*What this task involves:*
Going line by line through the data below, report how many lines include the word "核心洞察", with nothing added.

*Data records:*
----------
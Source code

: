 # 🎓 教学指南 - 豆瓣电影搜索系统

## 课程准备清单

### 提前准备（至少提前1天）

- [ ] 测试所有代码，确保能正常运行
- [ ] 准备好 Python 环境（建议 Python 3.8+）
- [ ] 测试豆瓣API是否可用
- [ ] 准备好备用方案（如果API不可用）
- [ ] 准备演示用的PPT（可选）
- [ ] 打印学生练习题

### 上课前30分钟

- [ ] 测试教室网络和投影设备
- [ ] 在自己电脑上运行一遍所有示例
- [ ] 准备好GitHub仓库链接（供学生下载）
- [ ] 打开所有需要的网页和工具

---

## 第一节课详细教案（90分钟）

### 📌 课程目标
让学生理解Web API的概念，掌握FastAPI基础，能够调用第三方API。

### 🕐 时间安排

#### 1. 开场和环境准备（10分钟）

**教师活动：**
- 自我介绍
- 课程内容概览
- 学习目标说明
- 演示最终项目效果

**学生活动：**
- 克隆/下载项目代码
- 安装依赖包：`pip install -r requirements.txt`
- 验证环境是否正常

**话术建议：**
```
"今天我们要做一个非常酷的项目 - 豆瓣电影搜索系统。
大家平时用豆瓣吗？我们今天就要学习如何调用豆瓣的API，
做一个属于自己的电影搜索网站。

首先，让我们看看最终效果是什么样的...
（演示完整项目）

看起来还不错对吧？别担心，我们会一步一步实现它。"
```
----------
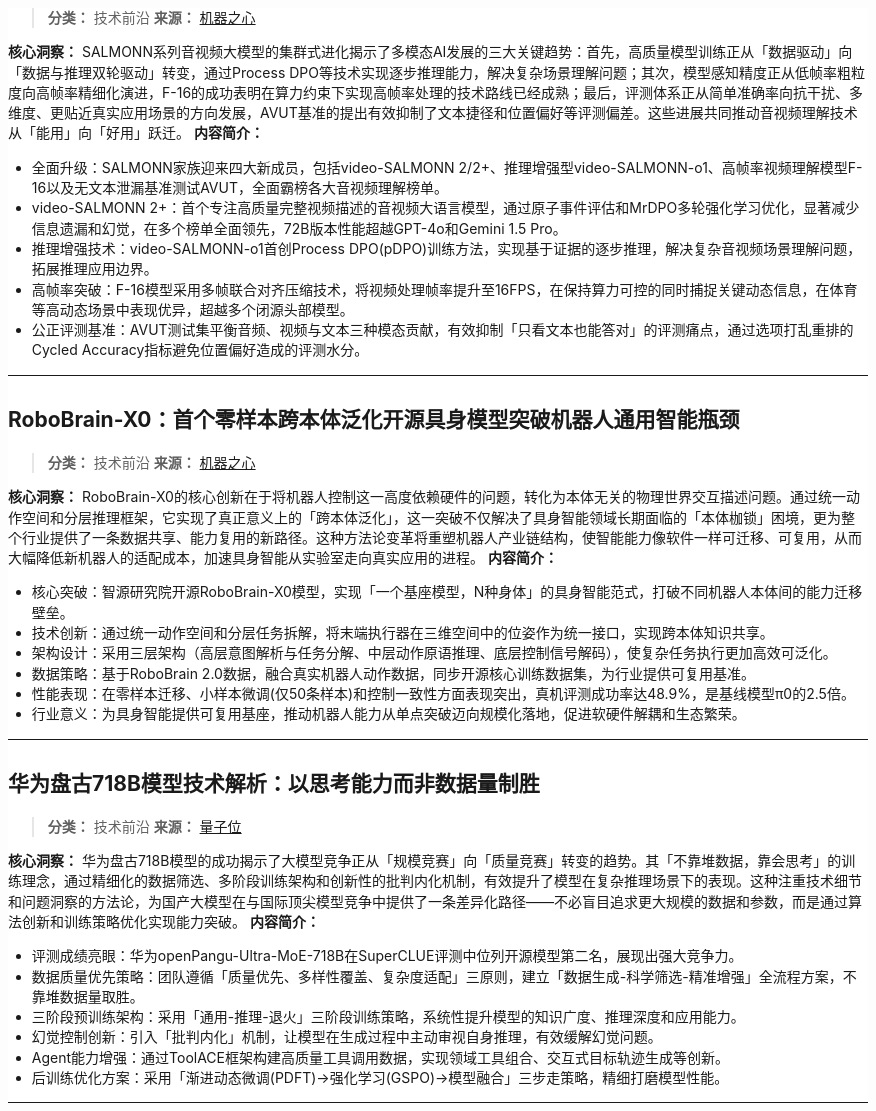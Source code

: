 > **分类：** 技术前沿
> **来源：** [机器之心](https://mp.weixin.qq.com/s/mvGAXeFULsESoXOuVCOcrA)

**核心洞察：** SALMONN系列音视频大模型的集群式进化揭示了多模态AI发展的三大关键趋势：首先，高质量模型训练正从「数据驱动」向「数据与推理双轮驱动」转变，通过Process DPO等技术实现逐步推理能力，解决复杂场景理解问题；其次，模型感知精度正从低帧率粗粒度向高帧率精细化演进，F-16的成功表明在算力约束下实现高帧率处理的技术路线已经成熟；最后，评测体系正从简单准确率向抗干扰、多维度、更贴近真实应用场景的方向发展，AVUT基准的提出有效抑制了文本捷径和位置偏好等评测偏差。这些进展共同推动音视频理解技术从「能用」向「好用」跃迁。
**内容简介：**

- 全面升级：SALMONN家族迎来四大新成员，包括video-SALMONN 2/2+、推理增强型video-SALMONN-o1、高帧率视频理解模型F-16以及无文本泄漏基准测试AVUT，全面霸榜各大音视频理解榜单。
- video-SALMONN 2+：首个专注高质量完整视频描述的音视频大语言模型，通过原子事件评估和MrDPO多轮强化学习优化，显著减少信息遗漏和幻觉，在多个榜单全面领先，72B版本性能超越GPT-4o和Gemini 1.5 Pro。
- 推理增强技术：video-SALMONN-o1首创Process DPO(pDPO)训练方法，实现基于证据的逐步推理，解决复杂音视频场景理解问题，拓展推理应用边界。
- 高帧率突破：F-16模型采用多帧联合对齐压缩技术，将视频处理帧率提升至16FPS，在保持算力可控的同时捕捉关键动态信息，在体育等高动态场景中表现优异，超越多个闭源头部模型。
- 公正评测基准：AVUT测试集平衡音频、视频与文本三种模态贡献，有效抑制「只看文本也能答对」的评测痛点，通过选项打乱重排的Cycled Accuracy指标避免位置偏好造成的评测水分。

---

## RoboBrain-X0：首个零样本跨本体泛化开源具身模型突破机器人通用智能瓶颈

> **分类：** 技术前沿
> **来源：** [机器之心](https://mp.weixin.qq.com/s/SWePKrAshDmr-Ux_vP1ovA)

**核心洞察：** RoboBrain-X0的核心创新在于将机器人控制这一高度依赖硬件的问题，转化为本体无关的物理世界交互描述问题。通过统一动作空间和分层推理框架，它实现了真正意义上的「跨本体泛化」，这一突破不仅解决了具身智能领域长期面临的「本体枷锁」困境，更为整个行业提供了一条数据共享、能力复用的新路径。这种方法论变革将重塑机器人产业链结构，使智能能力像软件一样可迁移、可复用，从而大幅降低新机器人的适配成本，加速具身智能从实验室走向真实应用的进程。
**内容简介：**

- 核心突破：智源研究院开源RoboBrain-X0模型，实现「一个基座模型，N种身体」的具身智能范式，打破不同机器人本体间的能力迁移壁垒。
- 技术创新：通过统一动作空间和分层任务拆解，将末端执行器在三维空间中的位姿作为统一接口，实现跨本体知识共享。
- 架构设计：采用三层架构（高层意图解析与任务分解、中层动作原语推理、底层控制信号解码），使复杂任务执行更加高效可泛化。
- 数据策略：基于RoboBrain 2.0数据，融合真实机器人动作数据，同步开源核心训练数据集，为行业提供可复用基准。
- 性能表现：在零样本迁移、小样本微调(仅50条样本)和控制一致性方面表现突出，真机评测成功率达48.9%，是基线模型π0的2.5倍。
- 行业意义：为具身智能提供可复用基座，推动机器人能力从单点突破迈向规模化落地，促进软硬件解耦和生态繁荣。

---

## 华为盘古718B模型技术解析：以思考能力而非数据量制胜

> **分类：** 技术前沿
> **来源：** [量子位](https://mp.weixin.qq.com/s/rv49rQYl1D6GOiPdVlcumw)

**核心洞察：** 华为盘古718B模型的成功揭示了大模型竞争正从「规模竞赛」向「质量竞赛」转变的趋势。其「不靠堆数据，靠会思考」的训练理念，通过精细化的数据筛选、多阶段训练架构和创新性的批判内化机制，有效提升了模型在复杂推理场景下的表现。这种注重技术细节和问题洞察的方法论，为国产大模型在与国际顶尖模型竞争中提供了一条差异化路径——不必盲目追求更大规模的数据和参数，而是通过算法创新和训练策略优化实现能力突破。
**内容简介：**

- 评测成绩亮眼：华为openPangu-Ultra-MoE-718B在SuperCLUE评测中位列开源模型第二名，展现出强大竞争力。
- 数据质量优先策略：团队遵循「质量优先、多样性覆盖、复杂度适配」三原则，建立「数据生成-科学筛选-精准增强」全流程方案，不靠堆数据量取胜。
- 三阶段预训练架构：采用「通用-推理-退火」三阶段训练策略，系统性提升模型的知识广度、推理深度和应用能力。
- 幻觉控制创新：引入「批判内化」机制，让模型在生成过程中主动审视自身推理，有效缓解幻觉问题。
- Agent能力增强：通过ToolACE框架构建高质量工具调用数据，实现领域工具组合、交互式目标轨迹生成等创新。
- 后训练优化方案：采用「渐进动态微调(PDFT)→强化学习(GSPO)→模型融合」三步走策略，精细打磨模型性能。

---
----------
*Exercise result:*
3